Friction developed early on between Leonie and Decades, the lawsuit states, and within four months Leonie contends she was barred from seeing her mother.

Even when allowed to resume visits three years later, the visits had to be cleared in advance and were monitored by a caregiver so that certain topics – like suing Decades – were not brought up.

Leonie Rosenstiel’s lawsuit alleges that isolating wards from their families removes “one source of oversight” of the guardian’s activities and makes the incapacitated person even more dependent upon the guardian and conservator.’

Decades’ duties

The primary focus of the negligence claims is on Decades’ duties managing Annette’s assets – primarily associated with the NYMEX trading seat that was valued by Decades in its first annual report in 2005 at $1.3 million, nearly half of the value of all her assets at the time, of $2.9 million.

The rental value of the seat fell from $143,750 in 2003 to $8,800 per annum in 2012.

In March 2006, Annette Rosenstiel’s single share of NYMEX holding stock was replaced with 90,000 shares when NYMEX went from a private company to a publicly traded one.
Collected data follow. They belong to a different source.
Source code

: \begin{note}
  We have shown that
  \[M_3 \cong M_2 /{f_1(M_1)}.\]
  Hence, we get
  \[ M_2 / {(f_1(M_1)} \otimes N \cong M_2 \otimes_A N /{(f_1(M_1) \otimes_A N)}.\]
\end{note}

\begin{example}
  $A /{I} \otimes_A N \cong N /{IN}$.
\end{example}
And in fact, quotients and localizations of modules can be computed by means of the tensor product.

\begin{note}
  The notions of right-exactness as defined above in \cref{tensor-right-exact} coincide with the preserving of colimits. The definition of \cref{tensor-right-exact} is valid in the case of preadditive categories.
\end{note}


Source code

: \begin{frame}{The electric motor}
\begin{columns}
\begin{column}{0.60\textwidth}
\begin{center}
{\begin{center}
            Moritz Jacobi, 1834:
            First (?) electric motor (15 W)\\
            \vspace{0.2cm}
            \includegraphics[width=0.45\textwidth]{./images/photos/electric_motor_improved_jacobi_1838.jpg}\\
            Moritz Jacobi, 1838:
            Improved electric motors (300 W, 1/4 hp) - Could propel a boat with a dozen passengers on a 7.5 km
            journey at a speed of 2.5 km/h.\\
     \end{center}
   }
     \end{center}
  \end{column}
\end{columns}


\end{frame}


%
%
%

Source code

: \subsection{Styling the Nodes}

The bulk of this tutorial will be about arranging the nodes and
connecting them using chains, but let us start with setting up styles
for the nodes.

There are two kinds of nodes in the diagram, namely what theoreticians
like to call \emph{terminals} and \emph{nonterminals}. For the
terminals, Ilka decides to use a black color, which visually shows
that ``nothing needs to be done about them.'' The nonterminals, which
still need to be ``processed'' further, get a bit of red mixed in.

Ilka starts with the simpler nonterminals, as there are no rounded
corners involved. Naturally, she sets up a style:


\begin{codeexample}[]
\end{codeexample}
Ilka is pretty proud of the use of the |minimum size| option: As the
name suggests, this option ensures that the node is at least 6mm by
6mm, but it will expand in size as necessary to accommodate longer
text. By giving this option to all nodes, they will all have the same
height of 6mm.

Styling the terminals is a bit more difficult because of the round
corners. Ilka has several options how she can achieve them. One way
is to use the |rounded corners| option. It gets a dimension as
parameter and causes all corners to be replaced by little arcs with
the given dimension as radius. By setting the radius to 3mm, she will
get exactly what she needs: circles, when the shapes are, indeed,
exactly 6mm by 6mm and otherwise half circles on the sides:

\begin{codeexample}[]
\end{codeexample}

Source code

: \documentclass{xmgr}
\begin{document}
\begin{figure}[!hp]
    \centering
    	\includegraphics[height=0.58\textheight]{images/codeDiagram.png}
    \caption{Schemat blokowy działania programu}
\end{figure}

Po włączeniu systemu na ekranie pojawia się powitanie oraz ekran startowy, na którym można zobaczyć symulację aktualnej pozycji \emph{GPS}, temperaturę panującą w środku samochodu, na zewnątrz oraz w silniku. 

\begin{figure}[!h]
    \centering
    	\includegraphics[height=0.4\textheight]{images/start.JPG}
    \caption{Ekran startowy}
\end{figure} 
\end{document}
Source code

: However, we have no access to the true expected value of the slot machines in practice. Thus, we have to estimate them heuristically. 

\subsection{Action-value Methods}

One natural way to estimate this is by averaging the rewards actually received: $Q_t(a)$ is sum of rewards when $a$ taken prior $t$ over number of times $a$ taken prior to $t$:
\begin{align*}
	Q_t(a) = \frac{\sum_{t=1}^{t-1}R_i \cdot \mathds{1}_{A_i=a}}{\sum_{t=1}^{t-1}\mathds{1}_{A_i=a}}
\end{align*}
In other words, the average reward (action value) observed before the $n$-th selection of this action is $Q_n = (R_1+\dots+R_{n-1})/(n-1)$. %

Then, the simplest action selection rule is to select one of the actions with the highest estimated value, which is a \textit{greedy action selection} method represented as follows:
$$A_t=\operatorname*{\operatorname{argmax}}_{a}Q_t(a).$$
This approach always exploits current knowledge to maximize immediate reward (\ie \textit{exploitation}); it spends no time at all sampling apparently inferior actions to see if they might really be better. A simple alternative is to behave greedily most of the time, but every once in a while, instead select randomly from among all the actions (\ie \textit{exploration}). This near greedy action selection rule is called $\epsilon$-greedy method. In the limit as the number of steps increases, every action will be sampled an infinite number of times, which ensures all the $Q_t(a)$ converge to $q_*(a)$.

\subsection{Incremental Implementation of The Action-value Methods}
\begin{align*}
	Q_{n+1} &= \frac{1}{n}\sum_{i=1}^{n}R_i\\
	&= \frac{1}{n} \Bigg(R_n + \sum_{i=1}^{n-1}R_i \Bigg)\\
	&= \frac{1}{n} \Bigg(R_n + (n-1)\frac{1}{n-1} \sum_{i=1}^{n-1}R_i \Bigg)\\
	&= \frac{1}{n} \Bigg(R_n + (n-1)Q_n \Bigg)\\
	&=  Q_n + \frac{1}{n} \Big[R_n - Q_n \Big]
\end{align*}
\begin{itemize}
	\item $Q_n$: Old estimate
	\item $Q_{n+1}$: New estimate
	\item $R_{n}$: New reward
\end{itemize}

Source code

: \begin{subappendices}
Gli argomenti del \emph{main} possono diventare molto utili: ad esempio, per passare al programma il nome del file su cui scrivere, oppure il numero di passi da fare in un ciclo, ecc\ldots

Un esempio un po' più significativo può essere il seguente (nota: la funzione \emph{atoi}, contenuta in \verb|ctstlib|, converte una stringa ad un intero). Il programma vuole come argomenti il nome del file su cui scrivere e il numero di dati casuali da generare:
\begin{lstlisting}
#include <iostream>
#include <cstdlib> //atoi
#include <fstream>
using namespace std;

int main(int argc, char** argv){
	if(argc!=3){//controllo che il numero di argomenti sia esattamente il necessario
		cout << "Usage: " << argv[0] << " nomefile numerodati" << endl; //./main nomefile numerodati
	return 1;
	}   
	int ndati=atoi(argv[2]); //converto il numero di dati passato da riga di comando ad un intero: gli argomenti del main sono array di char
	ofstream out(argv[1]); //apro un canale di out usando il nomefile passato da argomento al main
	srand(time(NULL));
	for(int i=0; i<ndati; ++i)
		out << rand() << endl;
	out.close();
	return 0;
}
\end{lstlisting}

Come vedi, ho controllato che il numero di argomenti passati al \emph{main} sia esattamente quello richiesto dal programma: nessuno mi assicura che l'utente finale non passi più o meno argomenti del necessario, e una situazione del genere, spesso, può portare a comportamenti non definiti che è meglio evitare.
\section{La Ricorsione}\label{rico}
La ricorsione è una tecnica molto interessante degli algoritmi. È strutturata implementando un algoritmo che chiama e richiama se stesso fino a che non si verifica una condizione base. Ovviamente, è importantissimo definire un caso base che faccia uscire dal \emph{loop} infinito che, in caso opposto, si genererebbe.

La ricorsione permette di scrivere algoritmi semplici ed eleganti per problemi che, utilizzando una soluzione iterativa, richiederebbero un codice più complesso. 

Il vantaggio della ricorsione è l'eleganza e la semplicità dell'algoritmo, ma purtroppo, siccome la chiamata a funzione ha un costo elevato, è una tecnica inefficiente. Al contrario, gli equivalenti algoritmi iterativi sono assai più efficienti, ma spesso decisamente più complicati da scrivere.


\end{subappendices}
That created, for a time, a huge financial boost to the estate. But the good fortune didn’t last long.

“As Annette had a dangerously concentrated position in that stock, her net worth plunged as a result in the decline of the NMX stock and trading right values,” the lawsuit states. Had her holding been properly hedged, her losses would have been limited. “Likewise, had Annette’s investments been diversified, she would not have been exposed to the heavy losses she suffered after March 2006.

Leonie Rosenstiel in her lawsuit contends she expressed her concerns to Decades about the small amount of income being generated by these assets, relative to the huge amounts being spent for her mother’s care. She contends Decades ignored her concerns and watched passively as her mother’s net worth fell by millions of dollars.

Decades in court documents contends it was bound by a judge’s earlier appointing it as conservator – an order the company says required court approval before Decades could restructure the basic configuration of Annette’s finances.

Leonie Rosenstiel contends in her lawsuit that Decades negligently delayed requesting such approval for an extended period of time and addressed it only after Leonie Rosenstiel brought the matter to the attention of the district court.

The court ultimately allowed the changes in the investments, but the diversification “took many months, although during approximately this same period Decades found time to spend some $43,000 on landscaping,” the lawsuit states.

Decades countered in its response, “The complaint seems to suggest that Decades owned a crystal ball. Decades could not possibly be expected to know when the NYMEX stock would achieve its market high as implied by the Complaint. Decades could not possibly be expected to predict the general market crash of 2008. Decades is not responsible for the decrease in the value of the stock which occurred as a result.”

Decades contends its approach was “deliberate and well-considered. As a matter of law, there was no duty to seek modification of the 2003 order before it did,” stated a motion for partial summary judgment.

In its answer, Decades denied most of the allegations, and stated that other claims were groundless.